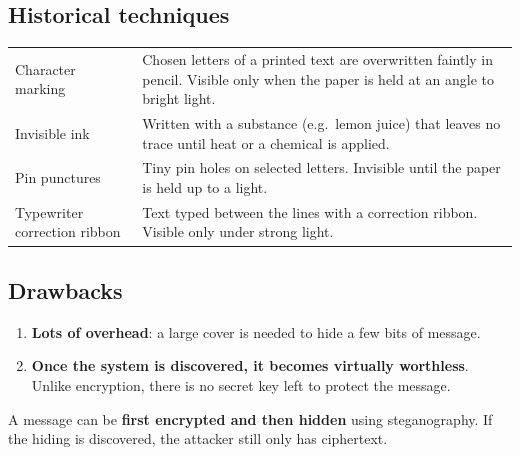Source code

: \subsection{Historical techniques}
\begin{center}\small
\begin{tabularx}{\textwidth}{@{}l X@{}}
\toprule
Character marking & Chosen letters of a printed text are overwritten faintly in pencil. Visible only when the paper is held at an angle to bright light.\\
Invisible ink & Written with a substance (e.g.\ lemon juice) that leaves no trace until heat or a chemical is applied.\\
Pin punctures & Tiny pin holes on selected letters. Invisible until the paper is held up to a light.\\
Typewriter correction ribbon & Text typed between the lines with a correction ribbon. Visible only under strong light.\\
\bottomrule
\end{tabularx}
\end{center}

\subsection{Drawbacks}
\begin{enumerate}[leftmargin=1.5em]
  \item \textbf{Lots of overhead}: a large cover is needed to hide a few bits of message.
  \item \textbf{Once the system is discovered, it becomes virtually worthless}. Unlike encryption, there is no secret key left to protect the message.
\end{enumerate}
\begin{keybox}[title=Best of both]
A message can be \textbf{first encrypted and then hidden} using steganography. If the hiding is discovered, the attacker still only has ciphertext.
\end{keybox}
\begin{center}
\end{center}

TASK DESCRIPTION: Could you copy the lines above exactly and skip the images?

COMPLETED EXERCISE:
Source code

: \subsection{Historical techniques}
\begin{center}\small
\begin{tabularx}{\textwidth}{@{}l X@{}}
\toprule
Character marking & Chosen letters of a printed text are overwritten faintly in pencil. Visible only when the paper is held at an angle to bright light.\\
Invisible ink & Written with a substance (e.g.\ lemon juice) that leaves no trace until heat or a chemical is applied.\\
Pin punctures & Tiny pin holes on selected letters. Invisible until the paper is held up to a light.\\
Typewriter correction ribbon & Text typed between the lines with a correction ribbon. Visible only under strong light.\\
\bottomrule
\end{tabularx}
\end{center}

\subsection{Drawbacks}
\begin{enumerate}[leftmargin=1.5em]
  \item \textbf{Lots of overhead}: a large cover is needed to hide a few bits of message.
  \item \textbf{Once the system is discovered, it becomes virtually worthless}. Unlike encryption, there is no secret key left to protect the message.
\end{enumerate}
\begin{keybox}[title=Best of both]
A message can be \textbf{first encrypted and then hidden} using steganography. If the hiding is discovered, the attacker still only has ciphertext.
\end{keybox}
\begin{center}
\end{center}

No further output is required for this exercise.